▶ _Records from a dataset_:
———

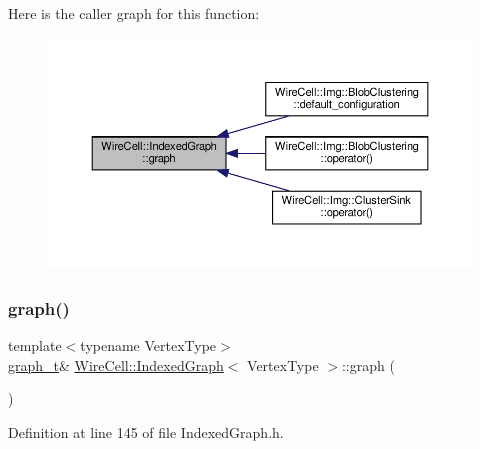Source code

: Here is the caller graph for this function\+:
\nopagebreak
\begin{figure}[H]
\begin{center}
\leavevmode
\includegraphics[width=350pt]{class_wire_cell_1_1_indexed_graph_a73e33d19b8b03611097aa02a2e72dd1d_icgraph}
\end{center}
\end{figure}
\mbox{\label{class_wire_cell_1_1_indexed_graph_a91bb9fbf5b1106979cc5119e606cf396}} 
\subsubsection{\texorpdfstring{graph()}{graph()}\hspace{0.1cm}{\footnotesize\ttfamily [2/2]}}
{\footnotesize\ttfamily template$<$typename Vertex\+Type$>$ \\
\hyperlink{class_wire_cell_1_1_indexed_graph_a5593f08e4be84de33ebf37de7d071819}{graph\+\_\+t}\& \hyperlink{class_wire_cell_1_1_indexed_graph}{Wire\+Cell\+::\+Indexed\+Graph}$<$ Vertex\+Type $>$\+::graph (\begin{DoxyParamCaption}{ }\end{DoxyParamCaption})\hspace{0.3cm}{\ttfamily [inline]}}



Definition at line 145 of file Indexed\+Graph.\+h.

\mbox{\label{class_wire_cell_1_1_indexed_graph_a157b4fedc1ded6acf0479635cb97d8fc}} 
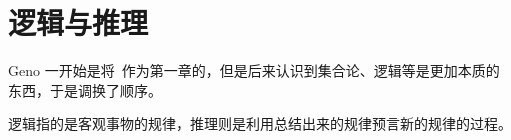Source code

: \chapter{逻辑与推理}\label{ch:LogicAndInference}
    \small{Geno 一开始是将~作为第一章的，但是后来认识到集合论、逻辑等是更加本质的东西，于是调换了顺序。}

    逻辑指的是客观事物的规律，推理则是利用总结出来的规律预言新的规律的过程。

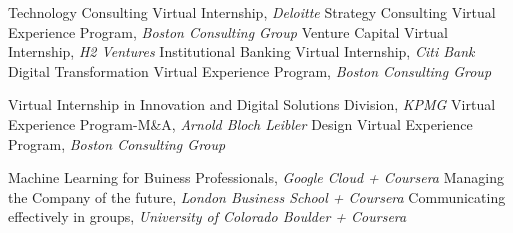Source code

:\begin{scholarship}
					{Technology Consulting Virtual Internship, \textit{Deloitte}}
					{Strategy Consulting Virtual Experience Program, \textit{Boston Consulting Group}}
					{Venture Capital Virtual Internship, \textit{H2 Ventures}}
					{Institutional Banking Virtual Internship, \textit{Citi Bank}}
					{Digital Transformation Virtual Experience Program, \textit{Boston Consulting Group}}

					{Virtual Internship in Innovation and Digital Solutions Division, \textit{KPMG}}
					{Virtual Experience Program-M\&A, \textit{Arnold Bloch Leibler}}
					{Design Virtual Experience Program, \textit{Boston Consulting Group}}
	
\end{scholarship}

\begin{scholarship}
					{Machine Learning for Buiness Professionals, \textit{Google Cloud + Coursera}}
					{Managing the Company of the future, \textit{London Business School + Coursera}}
					{Communicating effectively in groups, \textit{University of Colorado Boulder + Coursera}}
\end{scholarship}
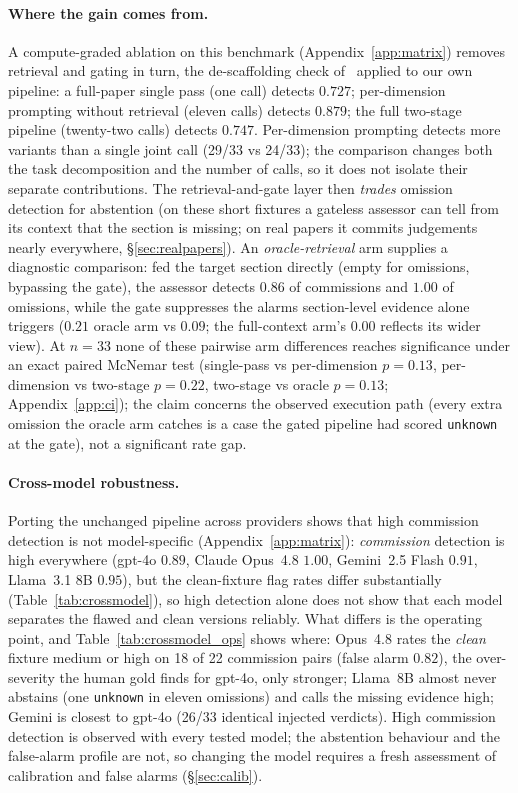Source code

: \paragraph{Where the gain comes from.}
A compute-graded ablation on this benchmark (Appendix~\ref{app:matrix})
removes retrieval and gating in turn, the de-scaffolding check
of~\citet{dmconfound} applied to our own pipeline: a full-paper single pass
(one call) detects $0.727$; per-dimension prompting without retrieval (eleven
calls) detects $0.879$; the full two-stage pipeline (twenty-two calls) detects
$0.747$. Per-dimension prompting detects more variants than a single joint
call (29/33 vs 24/33); the comparison changes both the task decomposition and
the number of calls, so it does not isolate their separate contributions. The
retrieval-and-gate layer then \emph{trades} omission detection for abstention
(on these short fixtures a gateless assessor can tell from its context that
the section is missing; on real papers it commits judgements nearly everywhere,
\S\ref{sec:realpapers}). An \emph{oracle-retrieval} arm supplies
a diagnostic comparison: fed the target section directly (empty for omissions,
bypassing the gate), the assessor detects $0.86$ of commissions and $1.00$ of
omissions, while the gate suppresses the alarms section-level evidence alone
triggers ($0.21$ oracle arm vs $0.09$; the full-context arm's $0.00$ reflects
its wider view). At $n{=}33$ none of these pairwise arm differences reaches
significance under an exact paired McNemar test (single-pass vs per-dimension
$p{=}0.13$, per-dimension vs two-stage $p{=}0.22$, two-stage vs oracle
$p{=}0.13$; Appendix~\ref{app:ci}); the claim concerns the observed execution
path (every extra omission the oracle arm catches is a case the gated pipeline
had scored \texttt{unknown} at the gate), not a significant rate gap.

\paragraph{Cross-model robustness.}
Porting the unchanged pipeline across providers shows that high commission
detection is not model-specific (Appendix~\ref{app:matrix}): \emph{commission} detection is high
everywhere (gpt-4o $0.89$, Claude Opus~4.8 $1.00$, Gemini~2.5 Flash $0.91$,
Llama~3.1 8B $0.95$), but the clean-fixture flag rates differ substantially
(Table~\ref{tab:crossmodel}), so high detection alone does not show that each
model separates the flawed and clean versions reliably. What differs is the
operating point, and Table~\ref{tab:crossmodel_ops} shows where: Opus~4.8
rates the \emph{clean} fixture medium or high on 18 of 22 commission pairs
(false alarm $0.82$), the over-severity the human gold finds for gpt-4o, only
stronger; Llama~8B almost never abstains (one \texttt{unknown} in eleven
omissions) and calls the missing evidence high; Gemini is closest to gpt-4o
(26/33 identical injected verdicts). High commission detection is observed
with every tested model; the abstention behaviour and the false-alarm profile
are not, so changing the model requires a fresh assessment of calibration and
false alarms (\S\ref{sec:calib}).

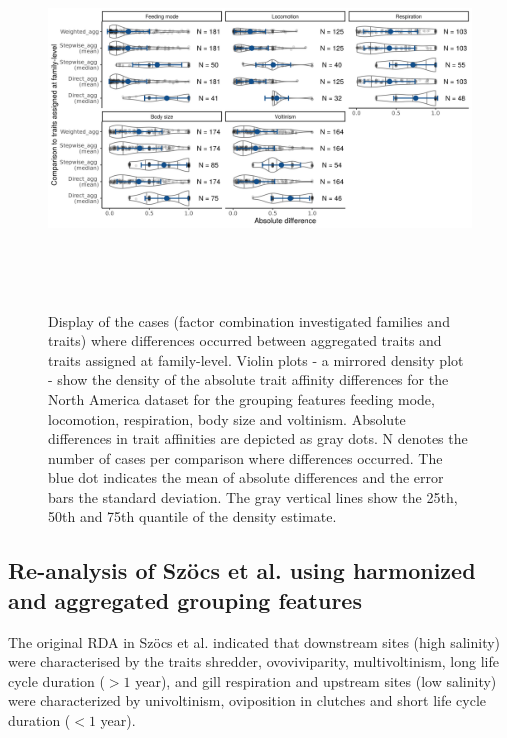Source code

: \documentclass{article}
\begin{document}
\begin{figure}[H]
  \centering
  \includegraphics[width=16.5cm, height=10cm]{Deviances_trait_agg_pyne.png}
  \caption{Display of the cases (factor combination investigated families and traits) where differences occurred between aggregated traits and traits assigned at family-level. Violin plots - a mirrored density plot - show the density of the absolute trait affinity differences for the North America dataset for the grouping features feeding mode, locomotion, respiration, body size and voltinism. Absolute differences in trait affinities are depicted as gray dots. N denotes the number of cases per comparison where differences occurred. The blue dot indicates the mean of absolute differences and the error bars the standard deviation. The gray vertical lines show the 25th, 50th and 75th quantile of the density estimate.}
  \label{fig:diff_aggr_traits_pyne}
\end{figure}

\newpage 


\subsection*{Re-analysis of Szöcs et al. using harmonized and aggregated grouping features}

The original RDA in Szöcs et al. \cite{szocs_effects_2014} indicated that downstream sites (high salinity) were characterised by the traits shredder, ovoviviparity, multivoltinism, long life cycle duration ($> 1$ year), and gill respiration and upstream sites (low salinity) were characterized by univoltinism, oviposition in clutches and short life cycle duration ($< 1$ year). 
\end{document}
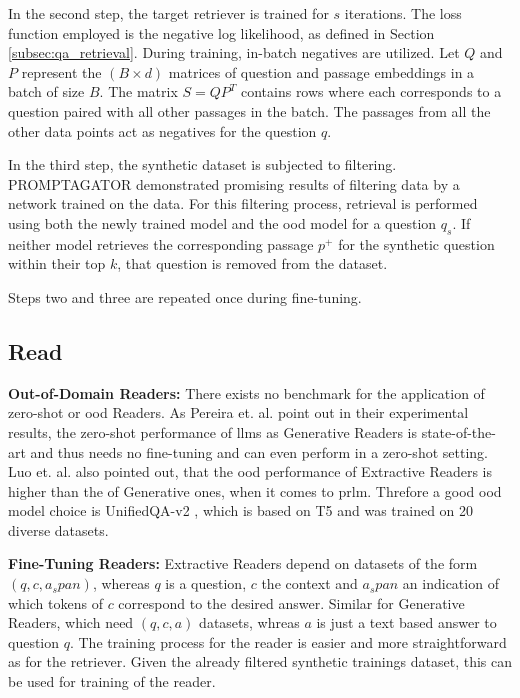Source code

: In the second step, the target retriever is trained for $s$ iterations. The loss function employed is the negative log likelihood, as defined in Section \ref{subsec:qa_retrieval}. During training, in-batch negatives are utilized. Let $Q$ and $P$ represent the $(B \times d)$ matrices of question and passage embeddings in a batch of size $B$. The matrix $S = Q P^{T}$ contains rows where each corresponds to a question paired with all other passages in the batch. The passages from all the other data points act as negatives for the question $q$.

In the third step, the synthetic dataset is subjected to filtering. PROMPTAGATOR demonstrated promising results of filtering data by a network trained on the data. For this filtering process, retrieval is performed using both the newly trained model and the \gls{ood} model for a question $q_s$. If neither model retrieves the corresponding passage $p^{+}$ for the synthetic question within their top $k$, that question is removed from the dataset.

Steps two and three are repeated once during fine-tuning.
\subsection{Read}
\label{subsec:read}

\textbf{Out-of-Domain Readers:} There exists no benchmark for the application of zero-shot or \gls{ood} Readers. As Pereira et. al. \cite{pereira_visconde_2022} point out in their experimental results, the zero-shot performance of \gls{llm}s as Generative Readers is state-of-the-art and thus needs no fine-tuning and can even perform in a zero-shot setting. Luo et. al. \cite{luo_choose_2022} also pointed out, that the \gls{ood} performance of Extractive Readers is higher than the of Generative ones, when it comes to \gls{prlm}. Threfore a good \gls{ood} model choice is UnifiedQA-v2 \cite{khashabi_unifiedqa-v2_2022}, which is based on T5 \cite{raffel_exploring_2023} and was trained on 20 diverse datasets.

\noindent\textbf{Fine-Tuning Readers:} Extractive Readers depend on datasets of the form $(q, c, a_span)$, whereas $q$ is a question, $c$ the context and $a_span$ an indication of which tokens of $c$ correspond to the desired answer. Similar for Generative Readers, which need $(q, c, a)$ datasets, whreas $a$ is just a text based answer to question $q$. The training process for the reader is easier and more straightforward as for the retriever. Given the already filtered synthetic trainings dataset, this can be used for training of the reader.

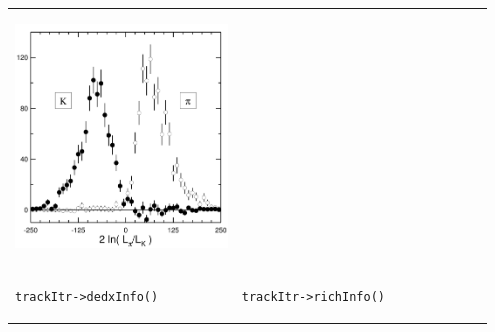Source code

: \documentclass[landscape]{article}
\newenvironment{slide}{\mbox{ }\vfill}{\vfill \mbox{ } \pagebreak}
\begin{document}
\begin{slide}
\begin{center}
\begin{tabular}{p{0.45\linewidth} p{0.5\linewidth}}
    \begin{minipage}{\linewidth} \vspace{-1.3 cm} \begin{center} \includegraphics[height=11.5 cm]{rich_kpisep2} \end{center} \end{minipage} \\
    \begin{center} \tt trackItr->dedxInfo() \end{center} & \begin{center} \tt trackItr->richInfo() \end{center} \\
  \end{tabular}
\end{center}
\end{slide}
\end{document}
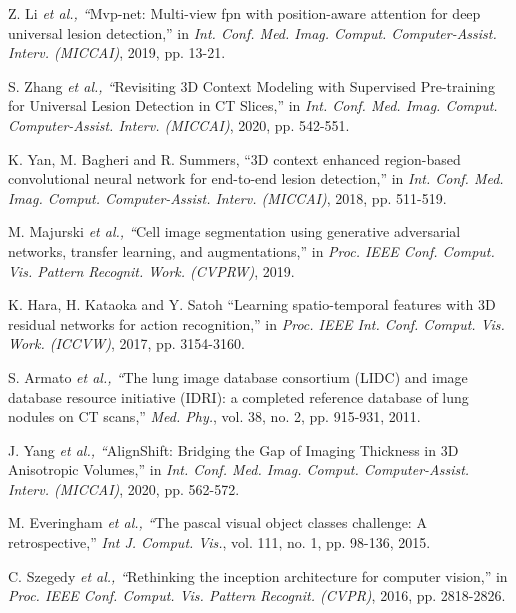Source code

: \documentclass[journal,twoside,web]{ieeecolor}
\begin{document}
\begin{thebibliography}{00}
 Z. Li \emph{et al., ``}Mvp-net: Multi-view fpn with position-aware attention for deep universal lesion detection,'' in \emph{Int. Conf. Med. Imag. Comput. Computer-Assist. Interv. (MICCAI)}, 2019, pp. 13-21.


 S. Zhang \emph{et al., ``}Revisiting 3D Context Modeling with Supervised Pre-training for Universal Lesion Detection in CT Slices,'' in \emph{Int. Conf. Med. Imag. Comput. Computer-Assist. Interv. (MICCAI)}, 2020, pp. 542-551.


 K. Yan, M. Bagheri and R. Summers, ``3D context enhanced region-based convolutional neural network for end-to-end lesion detection,'' in \emph{Int. Conf. Med. Imag. Comput. Computer-Assist. Interv. (MICCAI)}, 2018, pp. 511-519.

 M. Majurski \emph{et al., ``}Cell image segmentation using generative adversarial networks, transfer learning, and augmentations,'' in \emph{Proc. IEEE Conf. Comput. Vis. Pattern Recognit. Work. (CVPRW)}, 2019.





 K. Hara, H. Kataoka and Y. Satoh ``Learning spatio-temporal features with 3D residual networks for action recognition,'' in \emph{Proc. IEEE Int. Conf. Comput. Vis. Work. (ICCVW)}, 2017, pp. 3154-3160.

 S. Armato \emph{et al., ``}The lung image database consortium (LIDC) and image database resource initiative (IDRI): a completed reference database of lung nodules on CT scans,'' \emph{Med. Phy.}, vol. 38, no. 2, pp. 915-931, 2011.



 J. Yang \emph{et al., ``}AlignShift: Bridging the Gap of Imaging Thickness in 3D Anisotropic Volumes,'' in \emph{Int. Conf. Med. Imag. Comput. Computer-Assist. Interv. (MICCAI)}, 2020, pp. 562-572.








 M. Everingham \emph{et al., ``}The pascal visual object classes challenge: A retrospective,'' \emph{Int J. Comput. Vis.}, vol. 111, no. 1, pp. 98-136, 2015. 





 C. Szegedy \emph{et al., ``}Rethinking the inception architecture for computer vision,'' in \emph{Proc. IEEE Conf. Comput. Vis. Pattern Recognit. (CVPR)}, 2016, pp. 2818-2826.














\end{thebibliography}
\end{document}
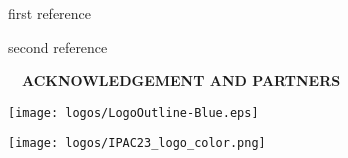 \documentclass[
portrait,
a0paper%
]
{baposter}
\begin{document}
\begin{poster}
{\begin{minipage}[t][3.6cm]{.32\textwidth}
\begin{thebibliography}{9}
\begin{tiny}
                    first reference
                    \vspace{-0.1cm}

                    second reference
                    \vspace{-0.1cm}

                \end{tiny}
        \end{thebibliography}
    \end{minipage}
    \hfill\vline\hfill
    \begin{minipage}[t][3.6cm]{.32\textwidth}
        \vspace{.3cm}
        $\quad$\textbf{\small\color{cernblue}ACKNOWLEDGEMENT AND PARTNERS}\\$\;$\\
        \footnotesize
        \begin{minipage}{.32\textwidth}
            \begin{center}
                \texttt{[image: logos/LogoOutline-Blue.eps]}
            \end{center}
        \end{minipage}
        \begin{minipage}{.32\textwidth}
            \begin{center}
                \texttt{[image: logos/IPAC23\_logo\_color.png]}
            \end{center}
        \end{minipage}
        \begin{minipage}{.32\textwidth}
            \begin{center}
            \end{center}
        \end{minipage}
        \vspace*{-0.5cm}
        \begin{minipage}{.1\textwidth}
            \hspace{\textwidth}
        \end{minipage}
        \begin{minipage}{.33\textwidth}
            \begin{center}
            \end{center}

\end{minipage}
\end{minipage}}
\end{poster}
\end{document}
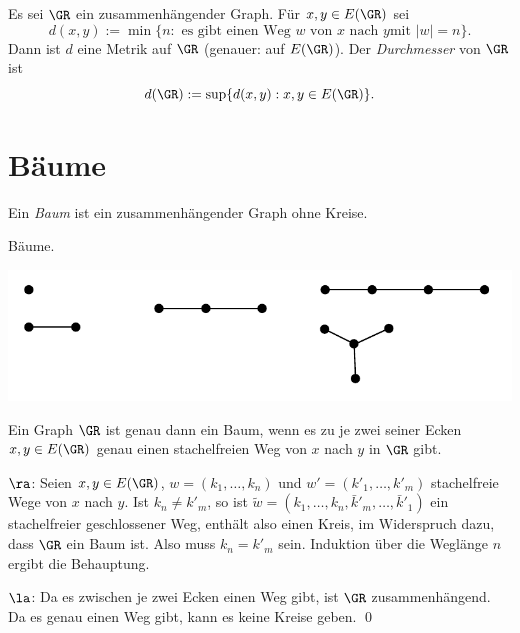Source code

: \DB Es sei $\GR$ ein zusammenhängender Graph. Für $x,y\in E(\GR)$ sei
\[
d(x,y) := \min\{ n : \text{ es gibt einen Weg $w$ von $x$ nach $y$
	mit $|w|=n$} \}.
\]
Dann ist $d$ eine Metrik auf $\GR$ (genauer: auf $E(\GR)$).
Der \emph{Durchmesser} von $\GR$ ist
\[
d(\GR) := \sup\{ d(x,y) : x,y\in E(\GR)\}.
\]

\section{Bäume}\label{sec_baum}

\DEF Ein \emph{Baum} ist ein
zusammenhängender Graph ohne Kreise.

\BSP Bäume.
\begin{center}
	\includegraphics{grugraImages/bspbaum}
\end{center}

\PROP Ein Graph $\GR$ ist genau dann ein Baum, wenn es zu je zwei
seiner Ecken $x,y\in E(\GR)$ genau einen stachelfreien Weg von $x$ nach $y$ in
$\GR$ gibt.

\bew \glqq$\ra$\grqq: Seien $x,y\in E(\GR)$,
$w=(k_1,\ldots,k_n)$ und $w'=(k'_1,\ldots,k'_m)$ stachelfreie Wege
von $x$ nach $y$. Ist $k_n\neq k'_m$, so ist
$\tilde{w}=(k_1,\ldots,k_n,\bar{k}'_m,\ldots,\bar{k}'_1)$
ein stachelfreier geschlossener Weg, enthält also einen
Kreis, im Widerspruch dazu, dass $\GR$ ein Baum ist.
Also muss $k_n=k'_m$ sein. Induktion über die Weglänge $n$ ergibt
die Behauptung.

\glqq $\la$\grqq: Da es zwischen je zwei Ecken einen Weg gibt, ist
$\GR$ zusammenhängend. Da es genau einen Weg gibt, kann es keine
Kreise geben.
\qed

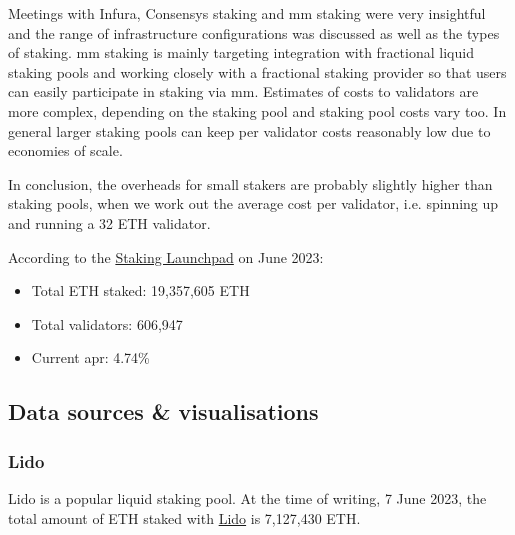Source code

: \documentclass{article}
\begin{document}
Meetings with Infura, Consensys staking and  \gls{mm} staking were very
insightful and the range of infrastructure configurations was discussed as well
as the types of staking. \gls{mm} staking is mainly targeting integration with
fractional liquid staking pools and working closely with a fractional staking
provider so that users can easily participate in staking via \gls{mm}.
Estimates of costs to validators are more complex, depending on the staking
pool and staking pool costs vary too. In general larger staking pools can keep
per validator costs reasonably low due to economies of scale.

In conclusion, the overheads for small stakers are probably slightly higher
than staking pools, when we work out the average cost per validator, i.e.
spinning up and running a 32 ETH validator. 

According to the \href{https://launchpad.ethereum.org/en/}{Staking Launchpad}
on June 2023:
\begin{itemize}
  \item Total ETH staked: 19,357,605 ETH
  \item Total validators: 606,947
  \item Current \gls{apr}: 4.74\%
\end{itemize}

\subsection{Data sources \& visualisations}
\label{sec:datastaking}

\subsubsection*{Lido}
Lido is a popular liquid staking pool. 
At the time of writing, 7 June 2023, the total amount of ETH staked with
\href{https://lido.fi/ethereum}{Lido}  is 7,127,430 ETH. 
\end{document}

———

▶ _What the task asks_: Look back at the data above. Transcribe exactly the lines starting at the line that contains "everywhere (gpt-4o $0.89$, Claude" and ending at the line that contains "stronger; Llama~8B almost".

▶ _Answer box_:
everywhere (gpt-4o $0.89$, Claude Opus~4.8 $1.00$, Gemini~2.5 Flash $0.91$,
Llama~3.1 8B $0.95$), but the clean-fixture flag rates differ substantially
(Table~\ref{tab:crossmodel}), so high detection alone does not show that each
model separates the flawed and clean versions reliably. What differs is the
operating point, and Table~\ref{tab:crossmodel_ops} shows where: Opus~4.8
rates the \emph{clean} fixture medium or high on 18 of 22 commission pairs
(false alarm $0.82$), the over-severity the human gold finds for gpt-4o, only
stronger; Llama~8B almost never abstains (one \texttt{unknown} in eleven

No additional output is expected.